*** Opening Records shown ***

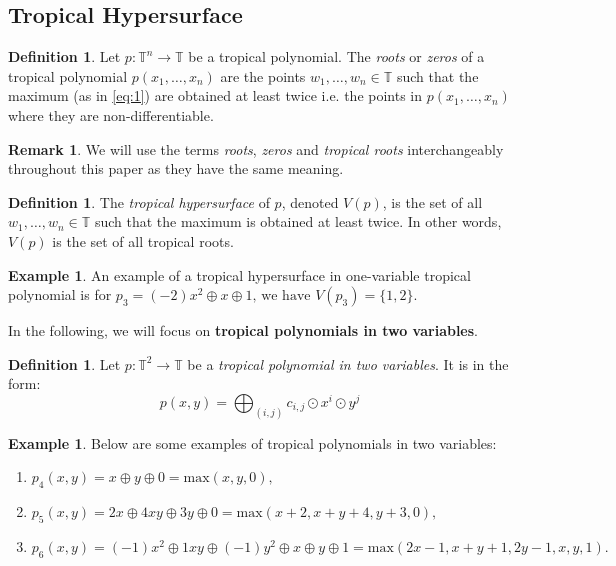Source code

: \documentclass[]{article}
\theoremstyle{definition}
\numberwithin{equation}{section}
\newtheorem{defn}[thm]{Definition}
\newtheorem{examp}[thm]{Example}
\newtheorem{rmk}[thm]{Remark}
\renewcommand{\.}{\,.}
\begin{document}
\subsection{Tropical Hypersurface}
\begin{defn} Let $p:\mathbb{T}^n \to \mathbb{T}$ be a tropical polynomial. The \emph{roots} or \emph{zeros} of a tropical polynomial $p(x_1,\ldots,x_n)$ are the points $w_1,\ldots,w_n\in\mathbb{T}$ such that the maximum  (as in \ref{eq:1}) are obtained at least twice i.e. the points in $p(x_1,\ldots,x_n)$ where they are non-differentiable. \label{rooots}
	\end{defn}
\begin{rmk} We will use the terms \emph{roots}, \emph{zeros} and \emph{tropical roots} interchangeably throughout this paper as they have the same meaning.
	\end{rmk}
\begin{defn}
	The \emph{tropical hypersurface} of $p$, denoted $V(p)$, is the set of all $w_1,\ldots,w_n\in\mathbb{T}$ such that the maximum is obtained at least twice. In other words, $V(p)$ is the set of all tropical roots.  
	\end{defn}
\begin{examp} An example of a tropical hypersurface in one-variable tropical polynomial is for $p_3=(-2)x^2\oplus x \oplus 1 \textrm{, we have  }V(p_3)=\{1,2\}.$
\end{examp}
\hspace{3mm} In the following, we will focus on \textbf{tropical polynomials in two variables}.
\begin{defn}
	Let $p:\mathbb{T}^2 \to \mathbb{T}$ be a \emph{tropical polynomial in two variables}. It is in the form:
	\begin{equation}
		p(x,y)=\bigoplus_{(i,j)}c_{i,j} \odot x^i \odot y^j
	\end{equation}
\end{defn}
\begin{examp} Below are some examples of tropical polynomials in two variables: 
	\begin{enumerate}[noitemsep,topsep=-6pt] \label{con}
		\item \vspace{0.75mm}
		$ p_4(x,y)=x \oplus y\oplus0 =\textrm{max}(x,y,0),$ \vspace{2mm}
		\item $ p_5(x,y)=2x \oplus 4xy \oplus 3y \oplus 0 =\textrm{max}(x+2,x+y+4,y+3,0), $\vspace{2mm}
	\item $ p_6(x,y)=(-1)x^2 \oplus 1xy \oplus (-1)y^2 \oplus x \oplus y\oplus 1 =\textrm{max}(2x-1,x+y+1,2y-1,x,y,1).$
	\end{enumerate} \label{eax}
\end{examp}
\end{document}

*** Closing Records shown ***

→ What needs to be done
Check each line of the data for "examp". Copy the lines where it turns up.

→ Result of this exercise
\newtheorem{examp}[thm]{Example}
\begin{examp} An example of a tropical hypersurface in one-variable tropical polynomial is for $p_3=(-2)x^2\oplus x \oplus 1 \textrm{, we have  }V(p_3)=\{1,2\}.$
\end{examp}
\begin{examp} Below are some examples of tropical polynomials in two variables: 
\end{examp}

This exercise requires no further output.